La muerte siempre acecha, por desgracia. Una
noche, despierto yo en mi caja y
hablando conmigo mismo, esperando como acostumbraba la llegada de Jerry, pues
siempre solía hablarme un rato sentado en el borde de su cama, escuché el
característico chirriar del portal abriéndose y cerrándose, los pasos de Jerry
tan familiares subiendo los primeros peldaños, el silencio de cuando descansaba
en el primer rellano, luego ya casi llegando a casa, y más tarde el ruido, el
tremendo ruido cuando una persona se cae escaleras abajo.
¡Qué
desesperación la mía por no poder ayudar a Jerry!
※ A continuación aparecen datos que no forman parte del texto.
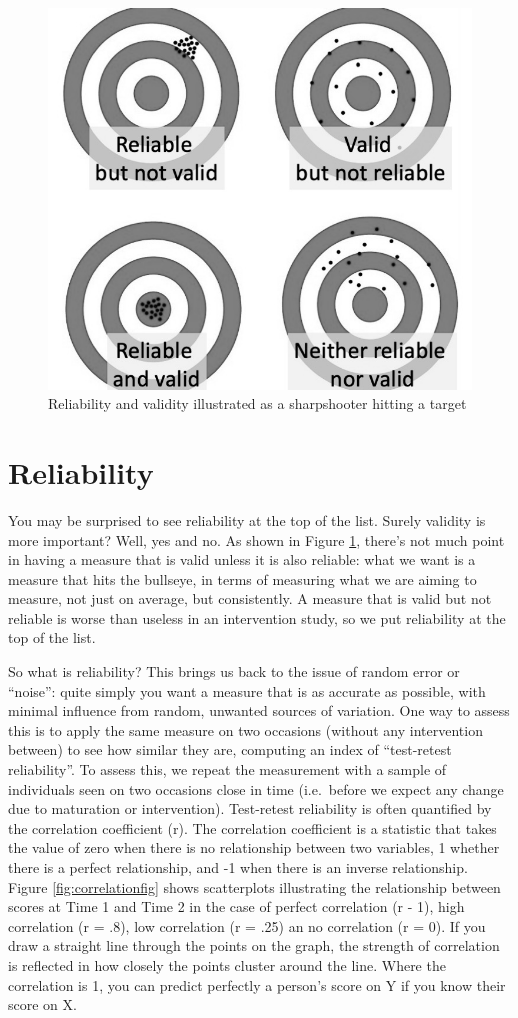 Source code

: \documentclass{krantz}
\begin{document}
 

\begin{figure}
\includegraphics[width=0.5\linewidth]{images_bw/targets} \caption{Reliability and validity illustrated as a sharpshooter hitting a target}\label{fig:darts}
\end{figure}

\hypertarget{reliability-1}{%
\section{Reliability}\label{reliability-1}}

You may be surprised to see reliability at the top of the list. Surely validity is more important? Well, yes and no. As shown in Figure \ref{fig:darts}, there's not much point in having a measure that is valid unless it is also reliable: what we want is a measure that hits the bullseye, in terms of measuring what we are aiming to measure, not just on average, but consistently. A measure that is valid but not reliable is worse than useless in an intervention study, so we put reliability at the top of the list.

So what is reliability? This brings us back to the issue of random error or ``noise'': quite simply you want a measure that is as accurate as possible, with minimal influence from random, unwanted sources of variation. One way to assess this is to apply the same measure on two occasions (without any intervention between) to see how similar they are, computing an index of ``test-retest reliability''. To assess this, we repeat the measurement with a sample of individuals seen on two occasions close in time (i.e.~before we expect any change due to maturation or intervention). Test-retest reliability is often quantified by the correlation coefficient (r). The correlation coefficient is a statistic that takes the value of zero when there is no relationship between two variables, 1 whether there is a perfect relationship, and -1 when there is an inverse relationship. Figure \ref{fig:correlationfig} shows scatterplots illustrating the relationship between scores at Time 1 and Time 2 in the case of perfect correlation (r - 1), high correlation (r = .8), low correlation (r = .25) an no correlation (r = 0). If you draw a straight line through the points on the graph, the strength of correlation is reflected in how closely the points cluster around the line. Where the correlation is 1, you can predict perfectly a person's score on Y if you know their score on X.
\end{document}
Al final, desde mi Globo, en
la librería, al día siguiente, me pude enterar que le había dado un ataque al
corazón, pero que estaba vivo, aunque dos semanas más tarde, desgraciadamente,
escondido debajo del fregadero, vi llegar a los padres de Jerry y a un supuesto
hermano, que no se interesaron sino por una caja de zapatos llena de cartas,
que leyeron porque eran sus propias palabras.
A partir de aquel momento,
sinceramente, me percaté de la desgracia que supone estar solo en la vida.
3 comentarios:
Bellísimo relato, amigo. Todos somos, de una forma u otra, ratones que nos vamos alimentando de lo que nos va llegando... El caso es elegir bien el "alimento".
Un abrazo
kñt
Desde luego que sí, querido Alberto.
Un abrazo,
¡Un texto precioso el que has escrito Antolín! Me leeré Firmin sin dudarlo un instante. Gracias.